■ **YOUR TASK**
Give the whole listing again, exactly as written.

■ **GIVEN DATA**
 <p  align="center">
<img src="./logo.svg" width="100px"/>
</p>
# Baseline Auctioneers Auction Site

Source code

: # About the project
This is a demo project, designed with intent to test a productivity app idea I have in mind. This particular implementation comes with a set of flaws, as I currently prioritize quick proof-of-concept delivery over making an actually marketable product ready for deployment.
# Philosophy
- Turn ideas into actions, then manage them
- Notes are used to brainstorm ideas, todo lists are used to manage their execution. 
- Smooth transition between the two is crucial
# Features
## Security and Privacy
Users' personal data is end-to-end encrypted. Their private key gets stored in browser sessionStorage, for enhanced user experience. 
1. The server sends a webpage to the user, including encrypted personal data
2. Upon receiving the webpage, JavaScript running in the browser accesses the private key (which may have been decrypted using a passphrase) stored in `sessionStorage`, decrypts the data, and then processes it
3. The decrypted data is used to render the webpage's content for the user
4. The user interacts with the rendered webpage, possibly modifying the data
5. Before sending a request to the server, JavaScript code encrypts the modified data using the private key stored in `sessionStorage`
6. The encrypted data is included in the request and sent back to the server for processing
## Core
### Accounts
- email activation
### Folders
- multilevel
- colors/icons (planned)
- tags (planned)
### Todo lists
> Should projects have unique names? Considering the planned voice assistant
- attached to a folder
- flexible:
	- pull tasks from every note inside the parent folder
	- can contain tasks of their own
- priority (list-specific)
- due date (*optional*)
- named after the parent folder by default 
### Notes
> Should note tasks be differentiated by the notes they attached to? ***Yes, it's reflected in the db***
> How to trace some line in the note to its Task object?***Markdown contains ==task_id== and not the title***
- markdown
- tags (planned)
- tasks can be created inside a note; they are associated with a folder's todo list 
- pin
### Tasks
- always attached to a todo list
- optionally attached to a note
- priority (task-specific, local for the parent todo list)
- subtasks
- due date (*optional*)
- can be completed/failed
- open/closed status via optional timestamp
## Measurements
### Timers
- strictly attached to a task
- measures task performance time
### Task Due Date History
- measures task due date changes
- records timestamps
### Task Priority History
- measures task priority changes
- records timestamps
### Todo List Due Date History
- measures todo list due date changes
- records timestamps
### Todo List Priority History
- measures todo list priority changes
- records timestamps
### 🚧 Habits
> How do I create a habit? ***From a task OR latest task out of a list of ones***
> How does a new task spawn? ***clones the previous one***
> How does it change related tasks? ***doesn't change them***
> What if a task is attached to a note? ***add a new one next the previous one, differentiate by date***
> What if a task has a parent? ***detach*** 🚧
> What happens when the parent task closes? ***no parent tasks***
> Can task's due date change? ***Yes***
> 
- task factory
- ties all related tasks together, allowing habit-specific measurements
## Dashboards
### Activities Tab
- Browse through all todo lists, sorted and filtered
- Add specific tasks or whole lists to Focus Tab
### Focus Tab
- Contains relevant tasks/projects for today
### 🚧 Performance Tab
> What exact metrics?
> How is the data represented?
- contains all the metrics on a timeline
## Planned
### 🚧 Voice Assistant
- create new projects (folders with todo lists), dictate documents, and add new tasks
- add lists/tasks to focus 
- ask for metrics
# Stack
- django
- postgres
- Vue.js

■ **EXERCISE SOLUTION**
 <p  align="center">
<img src="./logo.svg" width="100px"/>
</p>
# Baseline Auctioneers Auction Site

Source code

: # About the project
This is a demo project, designed with intent to test a productivity app idea I have in mind. This particular implementation comes with a set of flaws, as I currently prioritize quick proof-of-concept delivery over making an actually marketable product ready for deployment.
# Philosophy
- Turn ideas into actions, then manage them
- Notes are used to brainstorm ideas, todo lists are used to manage their execution. 
- Smooth transition between the two is crucial
# Features
## Security and Privacy
Users' personal data is end-to-end encrypted. Their private key gets stored in browser sessionStorage, for enhanced user experience. 
1. The server sends a webpage to the user, including encrypted personal data
2. Upon receiving the webpage, JavaScript running in the browser accesses the private key (which may have been decrypted using a passphrase) stored in `sessionStorage`, decrypts the data, and then processes it
3. The decrypted data is used to render the webpage's content for the user
4. The user interacts with the rendered webpage, possibly modifying the data
5. Before sending a request to the server, JavaScript code encrypts the modified data using the private key stored in `sessionStorage`
6. The encrypted data is included in the request and sent back to the server for processing
## Core
### Accounts
- email activation
### Folders
- multilevel
- colors/icons (planned)
- tags (planned)
### Todo lists
> Should projects have unique names? Considering the planned voice assistant
- attached to a folder
- flexible:
	- pull tasks from every note inside the parent folder
	- can contain tasks of their own
- priority (list-specific)
- due date (*optional*)
- named after the parent folder by default 
### Notes
> Should note tasks be differentiated by the notes they attached to? ***Yes, it's reflected in the db***
> How to trace some line in the note to its Task object?***Markdown contains ==task_id== and not the title***
- markdown
- tags (planned)
- tasks can be created inside a note; they are associated with a folder's todo list 
- pin
### Tasks
- always attached to a todo list
- optionally attached to a note
- priority (task-specific, local for the parent todo list)
- subtasks
- due date (*optional*)
- can be completed/failed
- open/closed status via optional timestamp
## Measurements
### Timers
- strictly attached to a task
- measures task performance time
### Task Due Date History
- measures task due date changes
- records timestamps
### Task Priority History
- measures task priority changes
- records timestamps
### Todo List Due Date History
- measures todo list due date changes
- records timestamps
### Todo List Priority History
- measures todo list priority changes
- records timestamps
### 🚧 Habits
> How do I create a habit? ***From a task OR latest task out of a list of ones***
> How does a new task spawn? ***clones the previous one***
> How does it change related tasks? ***doesn't change them***
> What if a task is attached to a note? ***add a new one next the previous one, differentiate by date***
> What if a task has a parent? ***detach*** 🚧
> What happens when the parent task closes? ***no parent tasks***
> Can task's due date change? ***Yes***
> 
- task factory
- ties all related tasks together, allowing habit-specific measurements
## Dashboards
### Activities Tab
- Browse through all todo lists, sorted and filtered
- Add specific tasks or whole lists to Focus Tab
### Focus Tab
- Contains relevant tasks/projects for today
### 🚧 Performance Tab
> What exact metrics?
> How is the data represented?
- contains all the metrics on a timeline
## Planned
### 🚧 Voice Assistant
- create new projects (folders with todo lists), dictate documents, and add new tasks
- add lists/tasks to focus 
- ask for metrics
# Stack
- django
- postgres
- Vue.js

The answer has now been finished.